Assignment >> Would you print the records below from the first line through the line containing "With Most Water</a>|Medium|20180208|算法与数学证明", skipping the pictures?

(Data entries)
○ ○ ○ ○

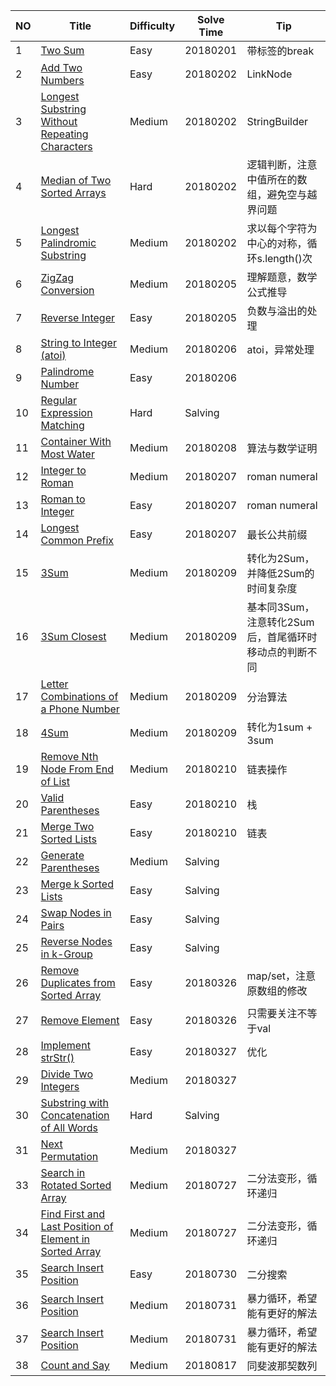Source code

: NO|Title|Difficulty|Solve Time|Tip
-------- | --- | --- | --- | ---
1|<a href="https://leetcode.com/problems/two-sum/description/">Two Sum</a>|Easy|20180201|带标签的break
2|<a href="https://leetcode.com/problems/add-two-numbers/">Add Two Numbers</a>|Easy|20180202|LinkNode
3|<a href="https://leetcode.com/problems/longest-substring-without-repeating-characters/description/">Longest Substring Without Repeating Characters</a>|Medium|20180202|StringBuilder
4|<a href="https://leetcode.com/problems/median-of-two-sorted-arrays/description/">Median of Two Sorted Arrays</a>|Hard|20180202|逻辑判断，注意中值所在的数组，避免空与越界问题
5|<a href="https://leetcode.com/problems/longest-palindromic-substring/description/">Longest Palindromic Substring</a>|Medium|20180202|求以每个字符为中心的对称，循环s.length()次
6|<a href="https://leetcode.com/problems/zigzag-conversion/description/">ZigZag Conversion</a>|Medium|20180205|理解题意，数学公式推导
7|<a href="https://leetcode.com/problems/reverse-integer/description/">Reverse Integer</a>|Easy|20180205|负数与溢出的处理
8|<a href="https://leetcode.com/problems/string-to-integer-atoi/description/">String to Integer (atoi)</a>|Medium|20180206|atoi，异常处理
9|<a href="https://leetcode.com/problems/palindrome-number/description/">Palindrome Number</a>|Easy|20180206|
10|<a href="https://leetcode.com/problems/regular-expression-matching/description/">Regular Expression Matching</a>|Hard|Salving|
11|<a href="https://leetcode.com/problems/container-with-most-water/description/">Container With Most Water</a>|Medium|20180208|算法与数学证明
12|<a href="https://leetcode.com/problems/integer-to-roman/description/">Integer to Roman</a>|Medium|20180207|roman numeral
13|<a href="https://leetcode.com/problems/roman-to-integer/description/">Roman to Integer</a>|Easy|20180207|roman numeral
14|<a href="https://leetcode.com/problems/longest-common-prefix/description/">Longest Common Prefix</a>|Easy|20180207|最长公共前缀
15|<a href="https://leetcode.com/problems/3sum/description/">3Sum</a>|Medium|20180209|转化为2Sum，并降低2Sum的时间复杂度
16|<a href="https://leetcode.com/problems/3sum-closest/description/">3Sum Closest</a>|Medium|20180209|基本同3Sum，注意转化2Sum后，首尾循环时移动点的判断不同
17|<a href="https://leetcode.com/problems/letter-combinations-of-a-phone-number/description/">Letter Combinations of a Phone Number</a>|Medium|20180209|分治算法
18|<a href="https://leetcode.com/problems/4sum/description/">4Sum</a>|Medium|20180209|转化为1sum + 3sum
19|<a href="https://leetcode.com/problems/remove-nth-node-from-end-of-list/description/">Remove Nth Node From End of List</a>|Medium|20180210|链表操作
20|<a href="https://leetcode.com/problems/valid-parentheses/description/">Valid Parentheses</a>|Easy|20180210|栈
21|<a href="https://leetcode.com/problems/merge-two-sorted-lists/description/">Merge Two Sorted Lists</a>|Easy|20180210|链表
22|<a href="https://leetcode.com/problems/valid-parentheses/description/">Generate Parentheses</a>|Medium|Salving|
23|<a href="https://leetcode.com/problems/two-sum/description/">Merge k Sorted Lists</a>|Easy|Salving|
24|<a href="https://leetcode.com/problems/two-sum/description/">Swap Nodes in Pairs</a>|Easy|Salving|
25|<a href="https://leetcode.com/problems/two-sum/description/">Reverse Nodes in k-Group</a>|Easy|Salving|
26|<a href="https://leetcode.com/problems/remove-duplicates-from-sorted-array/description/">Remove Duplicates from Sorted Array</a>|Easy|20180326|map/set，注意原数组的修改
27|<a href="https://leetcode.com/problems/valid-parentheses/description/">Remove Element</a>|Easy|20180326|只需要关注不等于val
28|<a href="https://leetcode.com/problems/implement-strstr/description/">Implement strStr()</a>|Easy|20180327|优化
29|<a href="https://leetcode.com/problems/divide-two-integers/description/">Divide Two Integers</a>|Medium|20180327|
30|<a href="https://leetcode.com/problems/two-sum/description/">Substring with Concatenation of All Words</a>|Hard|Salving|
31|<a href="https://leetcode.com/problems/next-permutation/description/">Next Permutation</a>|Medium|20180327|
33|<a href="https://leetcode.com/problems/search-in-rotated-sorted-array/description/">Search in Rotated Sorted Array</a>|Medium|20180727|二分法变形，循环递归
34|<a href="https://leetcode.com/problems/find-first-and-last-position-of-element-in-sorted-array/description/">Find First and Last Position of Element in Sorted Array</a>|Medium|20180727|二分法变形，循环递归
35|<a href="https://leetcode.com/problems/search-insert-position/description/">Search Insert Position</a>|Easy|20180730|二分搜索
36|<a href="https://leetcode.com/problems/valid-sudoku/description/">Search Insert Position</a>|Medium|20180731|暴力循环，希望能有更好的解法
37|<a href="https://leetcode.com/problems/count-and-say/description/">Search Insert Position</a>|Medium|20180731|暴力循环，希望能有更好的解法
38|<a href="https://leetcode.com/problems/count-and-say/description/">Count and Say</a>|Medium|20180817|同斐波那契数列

○ ○ ○ ○

Response to the task >>
Source code

: NO|Title|Difficulty|Solve Time|Tip
-------- | --- | --- | --- | ---
1|<a href="https://leetcode.com/problems/two-sum/description/">Two Sum</a>|Easy|20180201|带标签的break
2|<a href="https://leetcode.com/problems/add-two-numbers/">Add Two Numbers</a>|Easy|20180202|LinkNode
3|<a href="https://leetcode.com/problems/longest-substring-without-repeating-characters/description/">Longest Substring Without Repeating Characters</a>|Medium|20180202|StringBuilder
4|<a href="https://leetcode.com/problems/median-of-two-sorted-arrays/description/">Median of Two Sorted Arrays</a>|Hard|20180202|逻辑判断，注意中值所在的数组，避免空与越界问题
5|<a href="https://leetcode.com/problems/longest-palindromic-substring/description/">Longest Palindromic Substring</a>|Medium|20180202|求以每个字符为中心的对称，循环s.length()次
6|<a href="https://leetcode.com/problems/zigzag-conversion/description/">ZigZag Conversion</a>|Medium|20180205|理解题意，数学公式推导
7|<a href="https://leetcode.com/problems/reverse-integer/description/">Reverse Integer</a>|Easy|20180205|负数与溢出的处理
8|<a href="https://leetcode.com/problems/string-to-integer-atoi/description/">String to Integer (atoi)</a>|Medium|20180206|atoi，异常处理
9|<a href="https://leetcode.com/problems/palindrome-number/description/">Palindrome Number</a>|Easy|20180206|
10|<a href="https://leetcode.com/problems/regular-expression-matching/description/">Regular Expression Matching</a>|Hard|Salving|
11|<a href="https://leetcode.com/problems/container-with-most-water/description/">Container With Most Water</a>|Medium|20180208|算法与数学证明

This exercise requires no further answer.